Geneos ["Geneos"]

The end of life (EOL) date for this module is on 31 January, 2020.

Cluster Failure Cases

Open Access Client Disconnects

These could occur due to excessive subscriptions or number of clients. The underlying framework will automatically heal such errors, assuming the cluster node resource usage reduces sufficiently for this to occur.

To keep an eye on these, enable the clients view in Self-Monitoring and make sure that it has an entry for each client you expect.

Gateway Disconnects

The latest release of the Open Access nodes upgraded the EMF2 layer to include the same Data Quality algorithms as implemented in the gateway. This means that if the node is unable to keep up with the data being sent from the gateway, the gateway will be temporarily disconnected to allow the system to recover. Note that this only happens in extreme situations, for example the oldest message still to be processed being over a minute pending.

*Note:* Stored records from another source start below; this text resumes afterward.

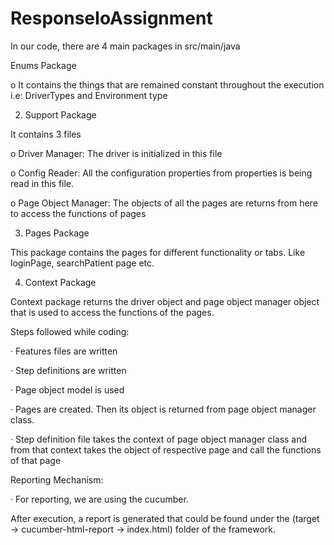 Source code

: # ResponseIoAssignment
 
In our code, there are 4 main packages in src/main/java

Enums Package

o   It contains the things that are remained constant throughout the execution i.e: DriverTypes and Environment type

2. Support Package

It contains 3 files

o   Driver Manager: The driver is initialized in this file

o   Config Reader: All the configuration properties from properties is being read in this file.

o   Page Object Manager: The objects of all the pages are returns from here to access the functions of pages

3. Pages Package

This package contains the pages for different functionality or tabs. Like loginPage, searchPatient page etc.

4. Context Package

Context package returns the driver object and page object manager object that is used to access the functions of the pages.

Steps followed while coding:

·       Features files are written

·       Step definitions are written

·       Page object model is used

·       Pages are created. Then its object is returned from page object manager class.

·        Step definition file takes the context of page object manager class and from that context takes the object of respective page and call the functions of that page


Reporting Mechanism:

·       For reporting, we are using the cucumber.

After execution, a report is generated that could be found under the (target -> cucumber-html-report -> index.html) folder of the framework.

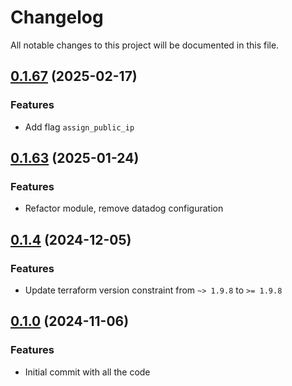 # Changelog

All notable changes to this project will be documented in this file.

## [0.1.67]() (2025-02-17)

### Features

* Add flag `assign_public_ip`

## [0.1.63]() (2025-01-24)

### Features

* Refactor module, remove datadog configuration

## [0.1.4]() (2024-12-05)

### Features

* Update terraform version constraint from `~> 1.9.8` to `>= 1.9.8`

## [0.1.0]() (2024-11-06)

### Features

* Initial commit with all the code
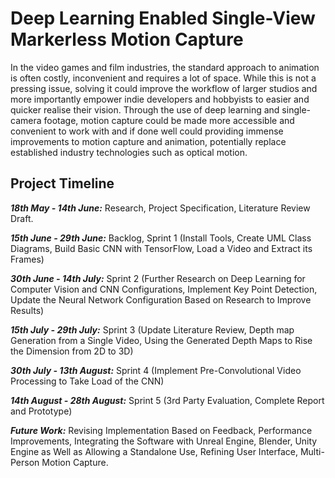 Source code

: # Deep Learning Enabled Single-View Markerless Motion Capture
 
In the video games and film industries, the standard approach to animation is often costly, inconvenient and requires a lot of space. While this is not a pressing issue, solving it could improve the workflow of larger studios and more importantly empower indie developers and hobbyists to easier and quicker realise their vision. Through the use of deep learning and single-camera footage, motion capture could be made more accessible and convenient to work with and if done well could providing immense improvements to motion capture and animation, potentially replace established industry technologies such as optical motion.


## Project Timeline

***18th May - 14th June:***  Research, Project Specification, Literature Review Draft.


***15th June - 29th June:***  Backlog, Sprint 1 (Install Tools, Create UML Class Diagrams, Build Basic CNN with TensorFlow, Load a Video and Extract its Frames)


***30th June - 14th July:***  Sprint 2 (Further Research on Deep Learning for Computer Vision and CNN Configurations, Implement Key Point Detection, Update the Neural Network Configuration Based on Research to Improve Results)


***15th July - 29th July:***  Sprint 3 (Update Literature Review, Depth map Generation from a Single Video, Using the Generated Depth Maps to Rise the Dimension from 2D to 3D)


***30th July - 13th August:***  Sprint 4 (Implement Pre-Convolutional Video Processing to Take Load of the CNN)


***14th August - 28th August:***  Sprint 5 (3rd Party Evaluation, Complete Report and Prototype)


***Future Work:***  Revising Implementation Based on Feedback, Performance Improvements, Integrating the Software with Unreal Engine, Blender, Unity Engine as Well as Allowing a Standalone Use, Refining User Interface, Multi-Person Motion Capture.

When such an event occurs, the status of the relevant row in the gateways view in Self-Monitoring will change to Error.

Cluster Split

If the internal communication between nodes in the cluster cannot be maintained, the cluster will split. In this situation, different nodes have different ideas about which other nodes are part of the cluster.

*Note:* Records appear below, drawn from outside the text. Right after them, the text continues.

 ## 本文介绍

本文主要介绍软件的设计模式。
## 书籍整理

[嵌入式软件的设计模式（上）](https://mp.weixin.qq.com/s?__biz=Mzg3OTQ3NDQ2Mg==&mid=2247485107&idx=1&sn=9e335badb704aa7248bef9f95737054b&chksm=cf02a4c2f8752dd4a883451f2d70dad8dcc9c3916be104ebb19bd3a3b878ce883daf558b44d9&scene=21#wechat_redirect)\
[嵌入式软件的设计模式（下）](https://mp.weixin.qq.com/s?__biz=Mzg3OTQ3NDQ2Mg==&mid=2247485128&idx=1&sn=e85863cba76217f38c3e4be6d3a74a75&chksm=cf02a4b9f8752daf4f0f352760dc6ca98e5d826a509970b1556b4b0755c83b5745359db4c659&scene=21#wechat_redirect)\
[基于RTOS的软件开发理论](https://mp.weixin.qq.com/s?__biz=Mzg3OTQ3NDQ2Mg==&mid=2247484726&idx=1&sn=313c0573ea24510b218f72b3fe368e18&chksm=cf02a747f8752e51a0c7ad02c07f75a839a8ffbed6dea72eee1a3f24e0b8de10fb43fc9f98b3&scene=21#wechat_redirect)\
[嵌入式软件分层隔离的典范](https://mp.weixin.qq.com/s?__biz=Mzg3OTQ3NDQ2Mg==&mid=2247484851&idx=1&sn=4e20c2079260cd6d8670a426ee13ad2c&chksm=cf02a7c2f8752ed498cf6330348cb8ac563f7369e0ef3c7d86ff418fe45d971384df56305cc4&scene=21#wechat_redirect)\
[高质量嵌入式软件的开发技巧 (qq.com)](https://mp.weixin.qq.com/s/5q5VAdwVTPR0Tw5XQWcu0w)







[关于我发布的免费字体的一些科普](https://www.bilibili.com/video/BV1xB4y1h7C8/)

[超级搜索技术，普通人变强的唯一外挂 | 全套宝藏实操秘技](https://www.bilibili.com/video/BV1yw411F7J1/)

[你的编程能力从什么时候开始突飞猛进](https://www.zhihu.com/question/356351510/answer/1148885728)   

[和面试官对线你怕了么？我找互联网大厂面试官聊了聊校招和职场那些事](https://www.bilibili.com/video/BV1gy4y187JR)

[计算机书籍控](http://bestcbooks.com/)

Each part of the split cluster will be connected to all the gateways, so it may be difficult to perceive the problem purely from an Open Access client. Rather, look in Self-Monitoring under each cluster-nodes view and make sure that there are the same number of rows in each.

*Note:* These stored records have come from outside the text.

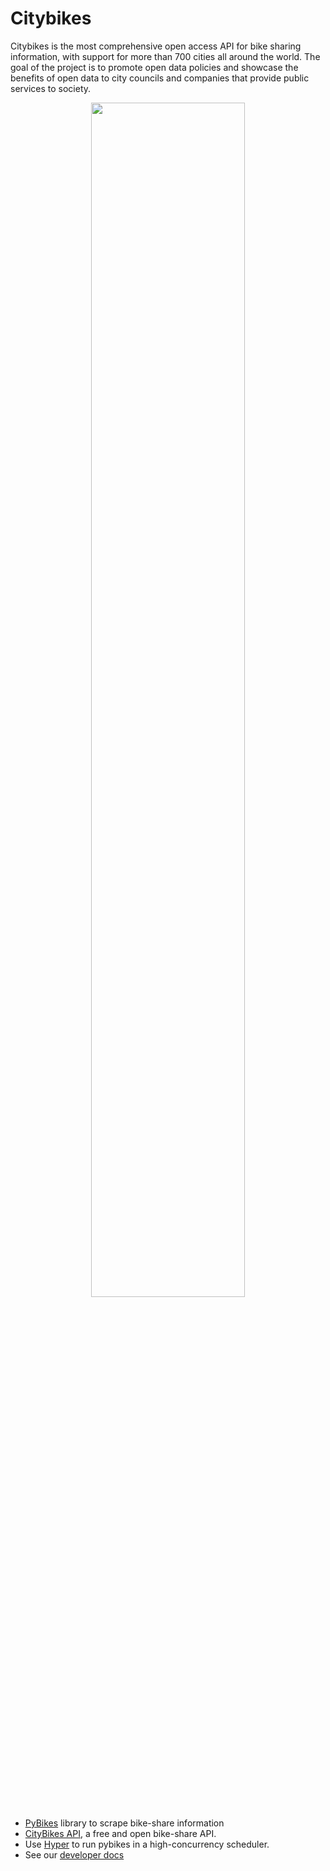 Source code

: # Citybikes

Citybikes is the most comprehensive open access API for bike sharing
information, with support for more than 700 cities all around the world. The
goal of the project is to promote open data policies and showcase the benefits
of open data to city councils and companies that provide public services to
society.

<p align="center">
  <img width="70%" src="https://github.com/user-attachments/assets/6ce0cb0c-9db9-4a85-8d21-b673937f5e1a"/>
</p>


* [PyBikes](https://github.com/eskerda/pybikes) library to scrape bike-share information
* [CityBikes API](https://api.citybik.es), a free and open bike-share API.
* Use [Hyper](https://github.com/citybikes/hyper) to run pybikes in a high-concurrency scheduler.
* See our [developer docs](https://docs.citybik.es)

Once a node has been removed from the cluster, it cannot rejoin without being restarted.

Client connection points

Each client is started with a list of nodes to connect to. All queries submitted are shared across each cluster node but there is a natural overhead for the initial node, since messages from other nodes must be funnelled back through it.

If possible, consider spreading your clients across multiple nodes in the cluster.